[Task objective]:
Every line of the records below that holds the word "Spécifications" should be copied out.

[The data]:

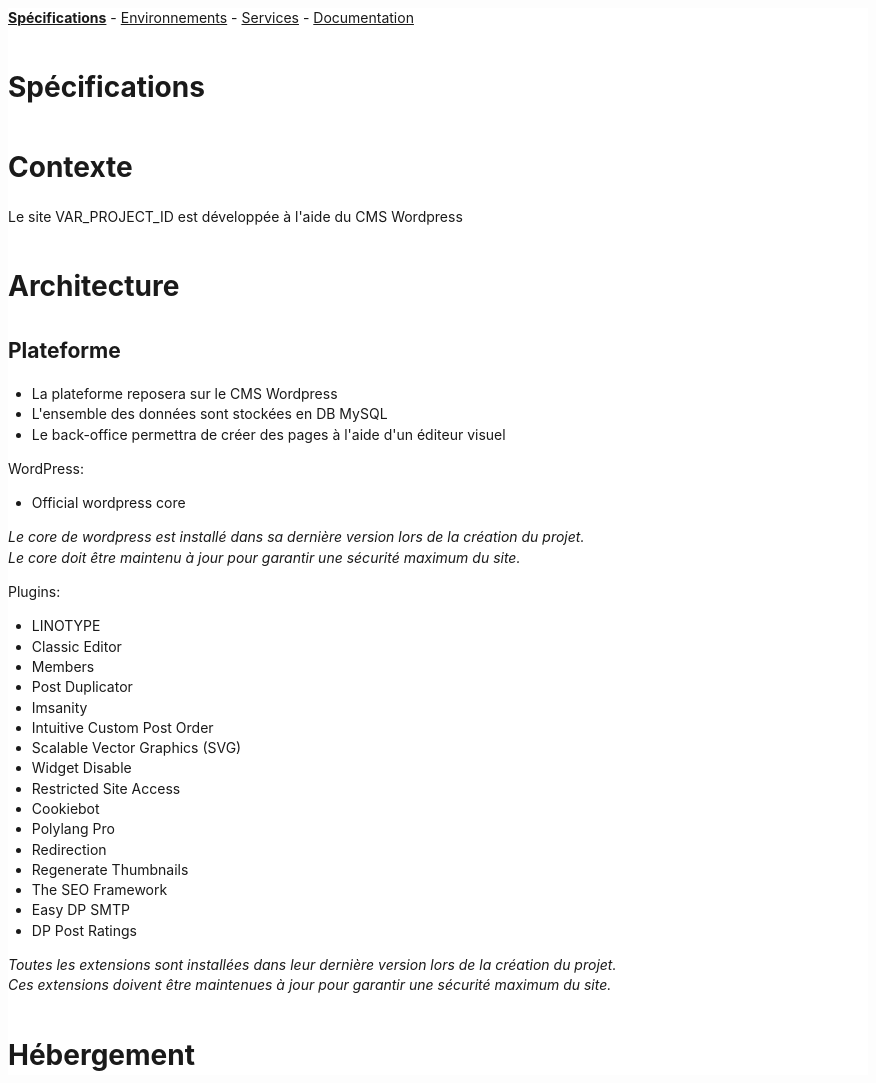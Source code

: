 [**Spécifications**](VAR_LINK_REDMINE/wiki) - 
[Environnements](VAR_LINK_REDMINE/wiki/Environnements) - 
[Services](VAR_LINK_REDMINE/wiki/Services) - 
[Documentation](VAR_LINK_REDMINE/wiki/Documentation)

# **Spécifications**

# Contexte

Le site VAR_PROJECT_ID est développée à l'aide du CMS Wordpress

# Architecture

## Plateforme

*   La plateforme reposera sur le CMS Wordpress
*   L'ensemble des données sont stockées en DB MySQL
*   Le back-office permettra de créer des pages à l'aide d'un éditeur visuel

WordPress:

*   Official wordpress core

_Le core de wordpress est installé dans sa dernière version lors de la création du projet.  
Le core doit être maintenu à jour pour garantir une sécurité maximum du site._

Plugins:

*   LINOTYPE
*   Classic Editor
*   Members
*   Post Duplicator
*   Imsanity
*   Intuitive Custom Post Order
*   Scalable Vector Graphics (SVG)
*   Widget Disable
*   Restricted Site Access
*   Cookiebot
*   Polylang Pro
*   Redirection
*   Regenerate Thumbnails
*   The SEO Framework
*   Easy DP SMTP
*   DP Post Ratings

_Toutes les extensions sont installées dans leur dernière version lors de la création du projet.  
Ces extensions doivent être maintenues à jour pour garantir une sécurité maximum du site._  

# Hébergement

[Response to the exercise]:
: [**Spécifications**](VAR_LINK_REDMINE/wiki) - 
# **Spécifications**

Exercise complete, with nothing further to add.